#### [The problem]
Read through the records below and copy each line that uses the word "problems".
======== Exercise input ========
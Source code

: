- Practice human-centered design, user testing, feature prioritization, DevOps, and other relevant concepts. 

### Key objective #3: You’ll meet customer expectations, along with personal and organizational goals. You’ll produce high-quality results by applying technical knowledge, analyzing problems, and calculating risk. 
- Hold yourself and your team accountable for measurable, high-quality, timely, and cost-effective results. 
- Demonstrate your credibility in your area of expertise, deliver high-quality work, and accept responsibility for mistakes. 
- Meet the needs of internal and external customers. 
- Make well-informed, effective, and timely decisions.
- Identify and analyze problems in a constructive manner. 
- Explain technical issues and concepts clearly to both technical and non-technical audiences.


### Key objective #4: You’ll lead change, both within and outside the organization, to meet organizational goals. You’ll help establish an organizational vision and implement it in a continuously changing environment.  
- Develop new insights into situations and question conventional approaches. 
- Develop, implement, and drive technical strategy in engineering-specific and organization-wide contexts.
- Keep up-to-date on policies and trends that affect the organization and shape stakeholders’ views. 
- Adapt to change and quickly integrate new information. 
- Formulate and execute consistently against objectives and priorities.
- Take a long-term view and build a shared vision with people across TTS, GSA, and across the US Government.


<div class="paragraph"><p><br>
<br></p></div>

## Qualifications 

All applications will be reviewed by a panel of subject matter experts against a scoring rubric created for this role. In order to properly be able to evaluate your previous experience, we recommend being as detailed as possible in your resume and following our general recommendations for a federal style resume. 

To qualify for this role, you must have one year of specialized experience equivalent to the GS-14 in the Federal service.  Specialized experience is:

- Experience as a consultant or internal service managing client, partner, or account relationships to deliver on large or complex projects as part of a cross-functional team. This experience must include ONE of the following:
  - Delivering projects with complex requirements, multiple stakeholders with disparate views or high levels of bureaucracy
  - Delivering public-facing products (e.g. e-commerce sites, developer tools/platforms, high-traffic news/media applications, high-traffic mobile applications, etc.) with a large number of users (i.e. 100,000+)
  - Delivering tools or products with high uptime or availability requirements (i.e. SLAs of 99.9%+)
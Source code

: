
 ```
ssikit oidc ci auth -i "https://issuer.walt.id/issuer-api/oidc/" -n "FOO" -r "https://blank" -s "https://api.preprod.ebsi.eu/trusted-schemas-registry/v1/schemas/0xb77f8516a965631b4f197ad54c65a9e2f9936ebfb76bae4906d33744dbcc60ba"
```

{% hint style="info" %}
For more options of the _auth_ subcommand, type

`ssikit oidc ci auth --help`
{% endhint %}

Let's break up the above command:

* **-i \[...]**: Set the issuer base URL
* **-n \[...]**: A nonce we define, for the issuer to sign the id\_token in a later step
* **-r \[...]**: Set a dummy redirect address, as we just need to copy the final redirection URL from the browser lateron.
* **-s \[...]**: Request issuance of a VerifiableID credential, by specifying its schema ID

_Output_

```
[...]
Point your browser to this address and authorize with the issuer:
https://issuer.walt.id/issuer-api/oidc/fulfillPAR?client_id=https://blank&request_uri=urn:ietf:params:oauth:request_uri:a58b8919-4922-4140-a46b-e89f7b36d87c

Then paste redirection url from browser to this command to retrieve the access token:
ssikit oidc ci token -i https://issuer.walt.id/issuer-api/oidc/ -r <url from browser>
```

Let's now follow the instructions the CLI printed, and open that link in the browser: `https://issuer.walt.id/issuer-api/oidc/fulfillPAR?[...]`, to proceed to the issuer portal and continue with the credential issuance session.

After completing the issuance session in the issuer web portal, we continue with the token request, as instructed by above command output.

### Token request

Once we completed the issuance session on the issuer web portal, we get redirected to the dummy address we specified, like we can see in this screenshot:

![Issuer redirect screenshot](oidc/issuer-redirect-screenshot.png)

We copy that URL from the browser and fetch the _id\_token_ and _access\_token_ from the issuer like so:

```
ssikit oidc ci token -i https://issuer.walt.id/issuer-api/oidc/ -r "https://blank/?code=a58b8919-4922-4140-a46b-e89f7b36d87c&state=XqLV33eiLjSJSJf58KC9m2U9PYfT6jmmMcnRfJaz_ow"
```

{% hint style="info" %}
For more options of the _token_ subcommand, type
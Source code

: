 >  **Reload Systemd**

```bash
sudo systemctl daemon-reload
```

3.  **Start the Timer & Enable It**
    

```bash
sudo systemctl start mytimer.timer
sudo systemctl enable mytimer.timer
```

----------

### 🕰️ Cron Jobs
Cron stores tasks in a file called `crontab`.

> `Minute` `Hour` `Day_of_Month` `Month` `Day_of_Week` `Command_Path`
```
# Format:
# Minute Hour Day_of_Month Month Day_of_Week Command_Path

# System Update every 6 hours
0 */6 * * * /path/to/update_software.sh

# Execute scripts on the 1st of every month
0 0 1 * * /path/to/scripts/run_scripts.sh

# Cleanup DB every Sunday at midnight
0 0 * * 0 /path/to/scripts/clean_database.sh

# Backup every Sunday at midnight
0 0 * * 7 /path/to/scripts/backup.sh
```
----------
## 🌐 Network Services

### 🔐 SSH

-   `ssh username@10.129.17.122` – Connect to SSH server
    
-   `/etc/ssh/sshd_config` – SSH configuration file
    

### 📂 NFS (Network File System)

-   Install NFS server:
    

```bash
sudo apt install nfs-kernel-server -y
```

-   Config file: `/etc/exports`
========
#### [Solved problem]
### Key objective #3: You’ll meet customer expectations, along with personal and organizational goals. You’ll produce high-quality results by applying technical knowledge, analyzing problems, and calculating risk. 
- Identify and analyze problems in a constructive manner. 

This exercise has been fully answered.